• [Record excerpts]:
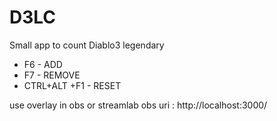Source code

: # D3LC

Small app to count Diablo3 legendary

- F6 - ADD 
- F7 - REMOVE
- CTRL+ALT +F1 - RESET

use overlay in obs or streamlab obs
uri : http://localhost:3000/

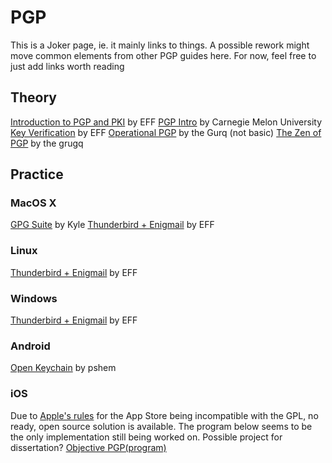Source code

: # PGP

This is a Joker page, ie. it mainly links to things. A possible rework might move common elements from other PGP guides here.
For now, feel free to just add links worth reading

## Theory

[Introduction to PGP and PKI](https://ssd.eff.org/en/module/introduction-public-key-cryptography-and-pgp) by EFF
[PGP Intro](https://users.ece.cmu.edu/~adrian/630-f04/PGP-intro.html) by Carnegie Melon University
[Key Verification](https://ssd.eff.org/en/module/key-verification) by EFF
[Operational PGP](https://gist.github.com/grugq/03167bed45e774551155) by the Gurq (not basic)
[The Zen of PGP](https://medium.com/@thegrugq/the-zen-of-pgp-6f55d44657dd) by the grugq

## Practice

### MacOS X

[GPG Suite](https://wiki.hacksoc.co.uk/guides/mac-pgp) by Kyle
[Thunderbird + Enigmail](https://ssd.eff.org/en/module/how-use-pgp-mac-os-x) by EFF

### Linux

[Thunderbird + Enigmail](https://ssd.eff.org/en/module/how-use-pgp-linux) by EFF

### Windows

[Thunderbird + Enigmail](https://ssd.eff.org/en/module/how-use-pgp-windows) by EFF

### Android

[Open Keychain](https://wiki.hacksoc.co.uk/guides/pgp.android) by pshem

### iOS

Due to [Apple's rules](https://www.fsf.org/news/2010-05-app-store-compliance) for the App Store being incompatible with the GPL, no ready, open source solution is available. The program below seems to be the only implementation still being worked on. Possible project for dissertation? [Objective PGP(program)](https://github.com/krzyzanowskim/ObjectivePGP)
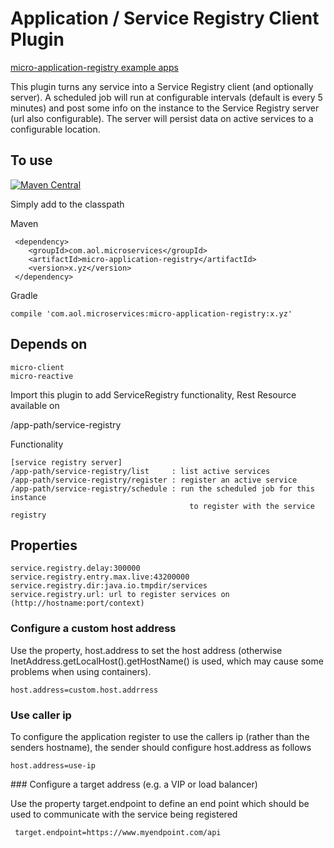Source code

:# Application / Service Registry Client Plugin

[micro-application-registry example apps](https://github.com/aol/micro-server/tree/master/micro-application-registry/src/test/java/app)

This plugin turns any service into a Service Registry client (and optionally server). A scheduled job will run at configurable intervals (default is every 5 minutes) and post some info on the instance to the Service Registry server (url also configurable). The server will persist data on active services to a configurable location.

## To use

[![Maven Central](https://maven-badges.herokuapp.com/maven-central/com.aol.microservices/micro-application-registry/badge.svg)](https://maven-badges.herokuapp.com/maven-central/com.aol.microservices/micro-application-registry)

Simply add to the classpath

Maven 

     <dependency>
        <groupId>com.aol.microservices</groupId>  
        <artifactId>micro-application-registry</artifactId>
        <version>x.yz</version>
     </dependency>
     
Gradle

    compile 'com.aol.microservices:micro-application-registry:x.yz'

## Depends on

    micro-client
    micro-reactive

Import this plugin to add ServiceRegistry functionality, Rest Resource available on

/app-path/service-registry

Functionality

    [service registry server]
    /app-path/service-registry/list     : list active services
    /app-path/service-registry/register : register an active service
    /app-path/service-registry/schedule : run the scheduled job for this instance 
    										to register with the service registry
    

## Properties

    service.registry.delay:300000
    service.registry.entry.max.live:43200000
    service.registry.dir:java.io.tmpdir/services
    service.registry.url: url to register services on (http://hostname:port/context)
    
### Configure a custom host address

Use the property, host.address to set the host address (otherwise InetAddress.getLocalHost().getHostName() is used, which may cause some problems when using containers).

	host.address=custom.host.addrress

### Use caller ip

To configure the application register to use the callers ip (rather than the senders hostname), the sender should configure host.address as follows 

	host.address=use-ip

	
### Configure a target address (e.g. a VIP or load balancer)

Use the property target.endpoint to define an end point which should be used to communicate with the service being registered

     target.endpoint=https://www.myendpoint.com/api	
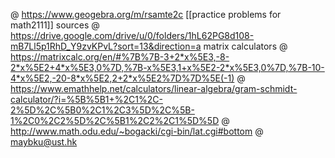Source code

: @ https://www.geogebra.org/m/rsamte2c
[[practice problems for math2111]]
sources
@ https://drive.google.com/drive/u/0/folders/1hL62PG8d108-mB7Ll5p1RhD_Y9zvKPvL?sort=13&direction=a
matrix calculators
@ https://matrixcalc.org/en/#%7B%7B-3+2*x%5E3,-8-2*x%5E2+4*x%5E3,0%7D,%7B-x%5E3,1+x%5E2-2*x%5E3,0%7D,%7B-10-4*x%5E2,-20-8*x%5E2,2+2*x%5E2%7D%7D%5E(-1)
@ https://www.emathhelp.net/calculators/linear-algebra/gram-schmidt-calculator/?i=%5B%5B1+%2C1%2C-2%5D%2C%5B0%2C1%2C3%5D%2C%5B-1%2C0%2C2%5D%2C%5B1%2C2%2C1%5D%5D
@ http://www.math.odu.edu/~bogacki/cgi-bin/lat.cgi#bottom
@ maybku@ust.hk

• [Exercise prompt]: Apply a filter for "instance" to the entries and show each line that passes.

• [Task response]:
This plugin turns any service into a Service Registry client (and optionally server). A scheduled job will run at configurable intervals (default is every 5 minutes) and post some info on the instance to the Service Registry server (url also configurable). The server will persist data on active services to a configurable location.
    /app-path/service-registry/schedule : run the scheduled job for this instance 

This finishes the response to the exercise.